Work instruction: Give the data again word for word; drop the pictures.

Input material:
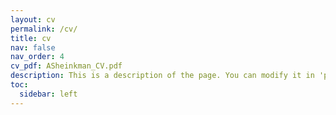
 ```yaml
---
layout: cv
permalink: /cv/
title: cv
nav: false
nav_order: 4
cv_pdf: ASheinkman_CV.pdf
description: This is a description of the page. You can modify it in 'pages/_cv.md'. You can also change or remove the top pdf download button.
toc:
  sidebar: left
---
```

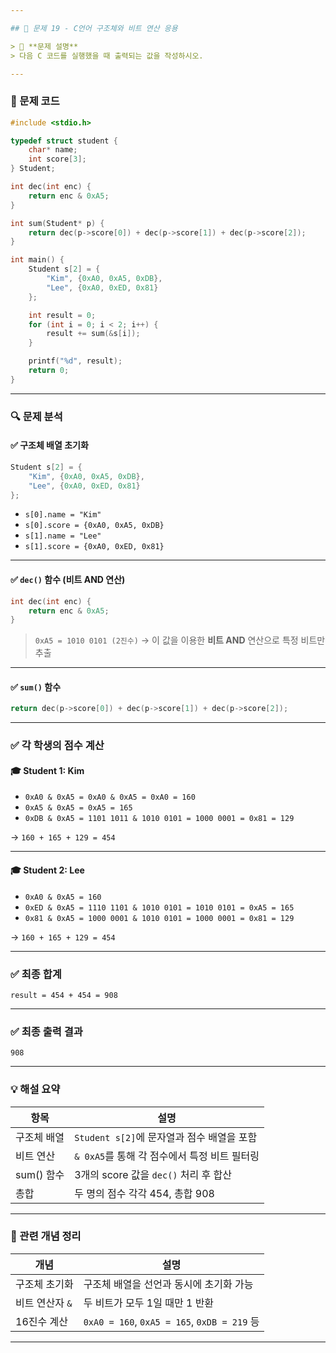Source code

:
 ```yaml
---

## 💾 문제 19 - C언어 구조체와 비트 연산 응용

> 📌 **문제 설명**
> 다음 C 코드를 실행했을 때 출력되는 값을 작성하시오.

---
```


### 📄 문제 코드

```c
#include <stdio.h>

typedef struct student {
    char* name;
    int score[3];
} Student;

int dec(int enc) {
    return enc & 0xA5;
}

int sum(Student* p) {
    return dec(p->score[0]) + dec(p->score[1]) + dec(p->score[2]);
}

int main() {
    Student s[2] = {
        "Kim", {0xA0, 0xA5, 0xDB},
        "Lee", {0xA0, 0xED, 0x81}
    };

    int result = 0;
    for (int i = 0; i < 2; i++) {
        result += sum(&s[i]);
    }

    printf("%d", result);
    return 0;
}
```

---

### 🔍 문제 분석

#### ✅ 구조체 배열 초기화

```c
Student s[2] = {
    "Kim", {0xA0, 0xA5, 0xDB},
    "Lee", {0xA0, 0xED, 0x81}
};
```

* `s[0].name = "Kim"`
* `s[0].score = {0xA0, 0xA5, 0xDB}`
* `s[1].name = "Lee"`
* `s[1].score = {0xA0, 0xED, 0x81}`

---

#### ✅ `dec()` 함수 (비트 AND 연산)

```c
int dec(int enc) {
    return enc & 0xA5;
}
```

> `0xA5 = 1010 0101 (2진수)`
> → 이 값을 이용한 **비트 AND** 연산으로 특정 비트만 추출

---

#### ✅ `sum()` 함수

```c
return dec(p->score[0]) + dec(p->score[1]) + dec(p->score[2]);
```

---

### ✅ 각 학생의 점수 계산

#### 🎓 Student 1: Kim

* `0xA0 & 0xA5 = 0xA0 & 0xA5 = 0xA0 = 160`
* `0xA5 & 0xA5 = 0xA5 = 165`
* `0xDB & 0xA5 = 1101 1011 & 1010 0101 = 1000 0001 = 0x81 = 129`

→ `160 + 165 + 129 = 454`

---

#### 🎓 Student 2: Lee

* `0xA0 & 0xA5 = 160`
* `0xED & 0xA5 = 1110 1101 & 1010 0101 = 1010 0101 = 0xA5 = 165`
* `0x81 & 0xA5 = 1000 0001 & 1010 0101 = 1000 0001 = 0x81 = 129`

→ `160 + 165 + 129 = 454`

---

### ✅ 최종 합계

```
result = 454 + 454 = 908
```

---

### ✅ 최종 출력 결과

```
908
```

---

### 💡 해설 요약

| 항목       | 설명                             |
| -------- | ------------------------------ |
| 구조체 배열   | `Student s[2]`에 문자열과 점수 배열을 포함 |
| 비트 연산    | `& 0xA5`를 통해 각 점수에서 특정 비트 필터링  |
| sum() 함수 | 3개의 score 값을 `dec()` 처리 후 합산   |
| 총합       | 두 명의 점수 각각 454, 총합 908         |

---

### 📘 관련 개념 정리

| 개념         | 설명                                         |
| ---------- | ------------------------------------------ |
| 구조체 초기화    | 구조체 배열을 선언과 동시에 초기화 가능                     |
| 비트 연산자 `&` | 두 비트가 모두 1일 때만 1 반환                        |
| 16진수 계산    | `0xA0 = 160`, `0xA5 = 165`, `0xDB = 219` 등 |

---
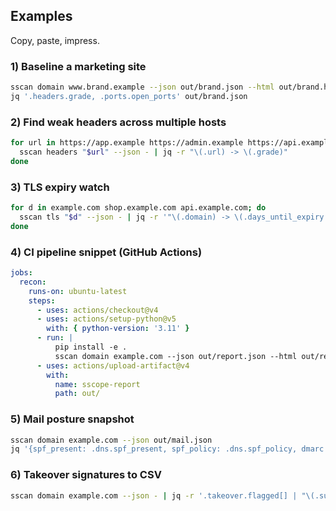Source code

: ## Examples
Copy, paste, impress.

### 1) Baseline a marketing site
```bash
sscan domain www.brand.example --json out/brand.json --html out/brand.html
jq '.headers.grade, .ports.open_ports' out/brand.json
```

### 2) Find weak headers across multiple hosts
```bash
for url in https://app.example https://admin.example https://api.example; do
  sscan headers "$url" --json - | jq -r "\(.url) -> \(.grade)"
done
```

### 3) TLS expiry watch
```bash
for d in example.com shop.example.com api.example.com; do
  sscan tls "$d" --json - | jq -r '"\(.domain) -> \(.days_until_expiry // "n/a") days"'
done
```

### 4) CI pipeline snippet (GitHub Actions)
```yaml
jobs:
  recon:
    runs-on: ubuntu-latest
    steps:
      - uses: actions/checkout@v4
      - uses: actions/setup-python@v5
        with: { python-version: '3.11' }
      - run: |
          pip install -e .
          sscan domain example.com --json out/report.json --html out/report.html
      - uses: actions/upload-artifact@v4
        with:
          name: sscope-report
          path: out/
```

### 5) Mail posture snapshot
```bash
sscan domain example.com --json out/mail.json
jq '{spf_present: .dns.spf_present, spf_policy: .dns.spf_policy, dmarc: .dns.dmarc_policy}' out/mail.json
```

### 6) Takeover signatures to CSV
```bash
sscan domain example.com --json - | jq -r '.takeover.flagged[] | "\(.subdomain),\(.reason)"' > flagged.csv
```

Solution:
 ```yaml
---
layout: cv
permalink: /cv/
title: cv
nav: false
nav_order: 4
cv_pdf: ASheinkman_CV.pdf
description: This is a description of the page. You can modify it in 'pages/_cv.md'. You can also change or remove the top pdf download button.
toc:
  sidebar: left
---
```

Source code

:
 ```yaml
---

## 💾 문제 19 - C언어 구조체와 비트 연산 응용

> 📌 **문제 설명**
> 다음 C 코드를 실행했을 때 출력되는 값을 작성하시오.

---
```


### 📄 문제 코드

```c
#include <stdio.h>

typedef struct student {
    char* name;
    int score[3];
} Student;

int dec(int enc) {
    return enc & 0xA5;
}

int sum(Student* p) {
    return dec(p->score[0]) + dec(p->score[1]) + dec(p->score[2]);
}

int main() {
    Student s[2] = {
        "Kim", {0xA0, 0xA5, 0xDB},
        "Lee", {0xA0, 0xED, 0x81}
    };

    int result = 0;
    for (int i = 0; i < 2; i++) {
        result += sum(&s[i]);
    }

    printf("%d", result);
    return 0;
}
```

---

### 🔍 문제 분석

#### ✅ 구조체 배열 초기화

```c
Student s[2] = {
    "Kim", {0xA0, 0xA5, 0xDB},
    "Lee", {0xA0, 0xED, 0x81}
};
```

* `s[0].name = "Kim"`
* `s[0].score = {0xA0, 0xA5, 0xDB}`
* `s[1].name = "Lee"`
* `s[1].score = {0xA0, 0xED, 0x81}`

---

#### ✅ `dec()` 함수 (비트 AND 연산)

```c
int dec(int enc) {
    return enc & 0xA5;
}
```

> `0xA5 = 1010 0101 (2진수)`
> → 이 값을 이용한 **비트 AND** 연산으로 특정 비트만 추출

---

#### ✅ `sum()` 함수

```c
return dec(p->score[0]) + dec(p->score[1]) + dec(p->score[2]);
```

---

### ✅ 각 학생의 점수 계산

#### 🎓 Student 1: Kim

* `0xA0 & 0xA5 = 0xA0 & 0xA5 = 0xA0 = 160`
* `0xA5 & 0xA5 = 0xA5 = 165`
* `0xDB & 0xA5 = 1101 1011 & 1010 0101 = 1000 0001 = 0x81 = 129`

→ `160 + 165 + 129 = 454`

---

#### 🎓 Student 2: Lee

* `0xA0 & 0xA5 = 160`
* `0xED & 0xA5 = 1110 1101 & 1010 0101 = 1010 0101 = 0xA5 = 165`
* `0x81 & 0xA5 = 1000 0001 & 1010 0101 = 1000 0001 = 0x81 = 129`

→ `160 + 165 + 129 = 454`

---

### ✅ 최종 합계

```
result = 454 + 454 = 908
```

---

### ✅ 최종 출력 결과

```
908
```

---

### 💡 해설 요약

| 항목       | 설명                             |
| -------- | ------------------------------ |
| 구조체 배열   | `Student s[2]`에 문자열과 점수 배열을 포함 |
| 비트 연산    | `& 0xA5`를 통해 각 점수에서 특정 비트 필터링  |
| sum() 함수 | 3개의 score 값을 `dec()` 처리 후 합산   |
| 총합       | 두 명의 점수 각각 454, 총합 908         |

---

### 📘 관련 개념 정리

| 개념         | 설명                                         |
| ---------- | ------------------------------------------ |
| 구조체 초기화    | 구조체 배열을 선언과 동시에 초기화 가능                     |
| 비트 연산자 `&` | 두 비트가 모두 1일 때만 1 반환                        |
| 16진수 계산    | `0xA0 = 160`, `0xA5 = 165`, `0xDB = 219` 등 |

---
Source code

: ## Examples
Copy, paste, impress.

### 1) Baseline a marketing site
```bash
sscan domain www.brand.example --json out/brand.json --html out/brand.html
jq '.headers.grade, .ports.open_ports' out/brand.json
```

### 2) Find weak headers across multiple hosts
```bash
for url in https://app.example https://admin.example https://api.example; do
  sscan headers "$url" --json - | jq -r "\(.url) -> \(.grade)"
done
```

### 3) TLS expiry watch
```bash
for d in example.com shop.example.com api.example.com; do
  sscan tls "$d" --json - | jq -r '"\(.domain) -> \(.days_until_expiry // "n/a") days"'
done
```

### 4) CI pipeline snippet (GitHub Actions)
```yaml
jobs:
  recon:
    runs-on: ubuntu-latest
    steps:
      - uses: actions/checkout@v4
      - uses: actions/setup-python@v5
        with: { python-version: '3.11' }
      - run: |
          pip install -e .
          sscan domain example.com --json out/report.json --html out/report.html
      - uses: actions/upload-artifact@v4
        with:
          name: sscope-report
          path: out/
```

### 5) Mail posture snapshot
```bash
sscan domain example.com --json out/mail.json
jq '{spf_present: .dns.spf_present, spf_policy: .dns.spf_policy, dmarc: .dns.dmarc_policy}' out/mail.json
```

### 6) Takeover signatures to CSV
```bash
sscan domain example.com --json - | jq -r '.takeover.flagged[] | "\(.subdomain),\(.reason)"' > flagged.csv
```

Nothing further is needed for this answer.